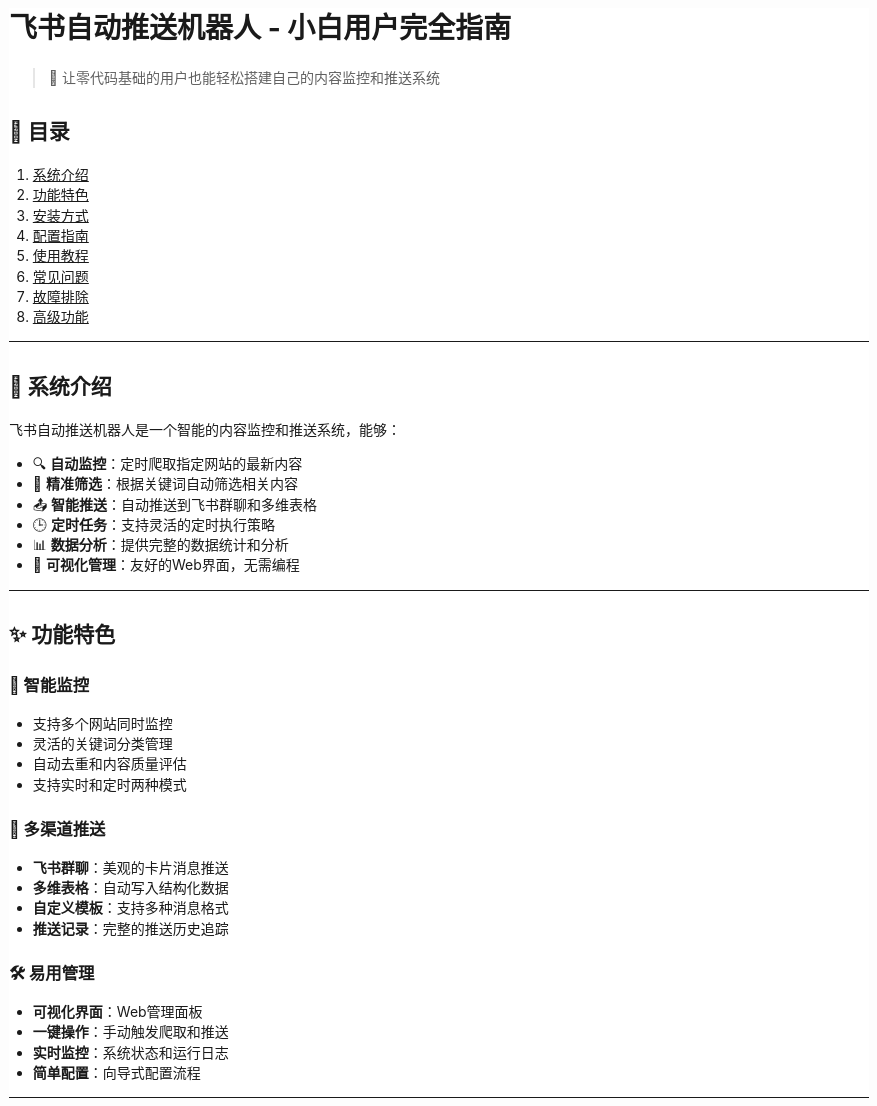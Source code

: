# 飞书自动推送机器人 - 小白用户完全指南

> 🤖 让零代码基础的用户也能轻松搭建自己的内容监控和推送系统

## 📖 目录

1. [系统介绍](#系统介绍)
2. [功能特色](#功能特色)
3. [安装方式](#安装方式)
4. [配置指南](#配置指南)
5. [使用教程](#使用教程)
6. [常见问题](#常见问题)
7. [故障排除](#故障排除)
8. [高级功能](#高级功能)

---

## 🤖 系统介绍

飞书自动推送机器人是一个智能的内容监控和推送系统，能够：

- 🔍 **自动监控**：定时爬取指定网站的最新内容
- 🎯 **精准筛选**：根据关键词自动筛选相关内容
- 📤 **智能推送**：自动推送到飞书群聊和多维表格
- 🕒 **定时任务**：支持灵活的定时执行策略
- 📊 **数据分析**：提供完整的数据统计和分析
- 🎨 **可视化管理**：友好的Web界面，无需编程

---

## ✨ 功能特色

### 🎯 智能监控
- 支持多个网站同时监控
- 灵活的关键词分类管理
- 自动去重和内容质量评估
- 支持实时和定时两种模式

### 📱 多渠道推送
- **飞书群聊**：美观的卡片消息推送
- **多维表格**：自动写入结构化数据
- **自定义模板**：支持多种消息格式
- **推送记录**：完整的推送历史追踪

### 🛠️ 易用管理
- **可视化界面**：Web管理面板
- **一键操作**：手动触发爬取和推送
- **实时监控**：系统状态和运行日志
- **简单配置**：向导式配置流程

---
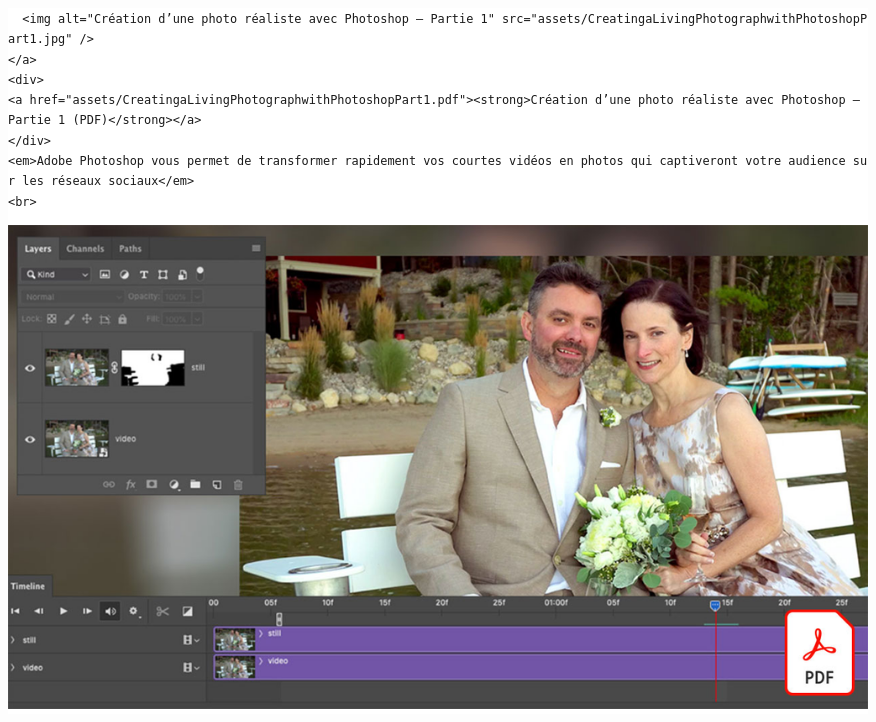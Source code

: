       <img alt="Création d’une photo réaliste avec Photoshop — Partie 1" src="assets/CreatingaLivingPhotographwithPhotoshopPart1.jpg" />
    </a>
    <div>
    <a href="assets/CreatingaLivingPhotographwithPhotoshopPart1.pdf"><strong>Création d’une photo réaliste avec Photoshop — Partie 1 (PDF)</strong></a>
    </div>
    <em>Adobe Photoshop vous permet de transformer rapidement vos courtes vidéos en photos qui captiveront votre audience sur les réseaux sociaux</em>
    <br>
  </td>
  <td>
    <a href="assets/CreatingaLivingPhotographwithPhotoshopPart2.pdf">
      <img alt="Création d’une photo réaliste avec Photoshop — Partie 2" src="assets/CreatingaLivingPhotographwithPhotoshopPart2.jpg" />
    </a>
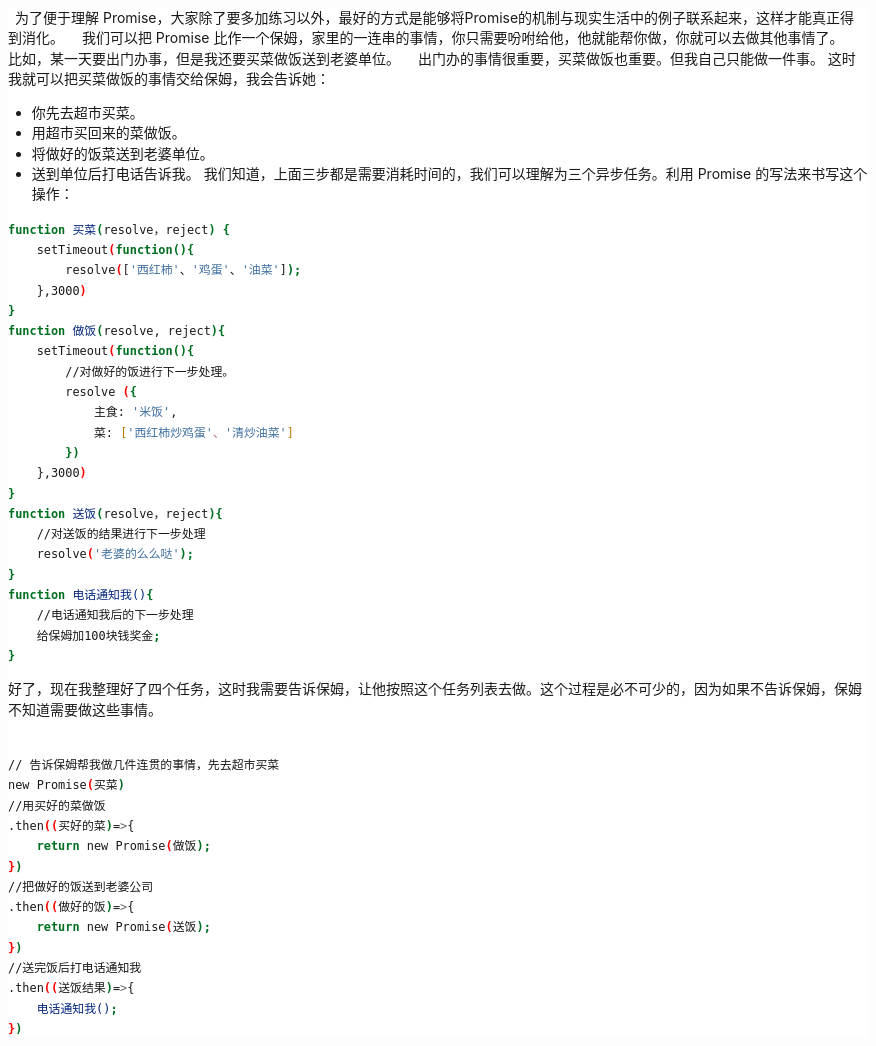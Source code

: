  为了便于理解 Promise，大家除了要多加练习以外，最好的方式是能够将Promise的机制与现实生活中的例子联系起来，这样才能真正得到消化。
  我们可以把 Promise 比作一个保姆，家里的一连串的事情，你只需要吩咐给他，他就能帮你做，你就可以去做其他事情了。
  比如，某一天要出门办事，但是我还要买菜做饭送到老婆单位。
  出门办的事情很重要，买菜做饭也重要。但我自己只能做一件事。
这时我就可以把买菜做饭的事情交给保姆，我会告诉她：

 - 你先去超市买菜。
 - 用超市买回来的菜做饭。
 - 将做好的饭菜送到老婆单位。
 - 送到单位后打电话告诉我。
我们知道，上面三步都是需要消耗时间的，我们可以理解为三个异步任务。利用 Promise 的写法来书写这个操作：

```sh
function 买菜(resolve，reject) {
    setTimeout(function(){
        resolve(['西红柿'、'鸡蛋'、'油菜']);
    },3000)
}
function 做饭(resolve, reject){
    setTimeout(function(){
        //对做好的饭进行下一步处理。
        resolve ({
            主食: '米饭',
            菜: ['西红柿炒鸡蛋'、'清炒油菜']
        })
    },3000) 
}
function 送饭(resolve，reject){
    //对送饭的结果进行下一步处理
    resolve('老婆的么么哒');
}
function 电话通知我(){
    //电话通知我后的下一步处理
    给保姆加100块钱奖金;
}
```

好了，现在我整理好了四个任务，这时我需要告诉保姆，让他按照这个任务列表去做。这个过程是必不可少的，因为如果不告诉保姆，保姆不知道需要做这些事情。

```sh

// 告诉保姆帮我做几件连贯的事情，先去超市买菜
new Promise(买菜)
//用买好的菜做饭
.then((买好的菜)=>{
    return new Promise(做饭);
})
//把做好的饭送到老婆公司
.then((做好的饭)=>{
    return new Promise(送饭);
})
//送完饭后打电话通知我
.then((送饭结果)=>{
    电话通知我();
})
```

────────────────────────────────────────

- HOW TO COMPLETE THIS TASK -
Extract every line containing the string "href" from the data above.

- TASK RESPONSE -
    <a href="assets/CreatingaLivingPhotographwithPhotoshopPart1.pdf"><strong>Création d’une photo réaliste avec Photoshop — Partie 1 (PDF)</strong></a>
    <a href="assets/CreatingaLivingPhotographwithPhotoshopPart2.pdf">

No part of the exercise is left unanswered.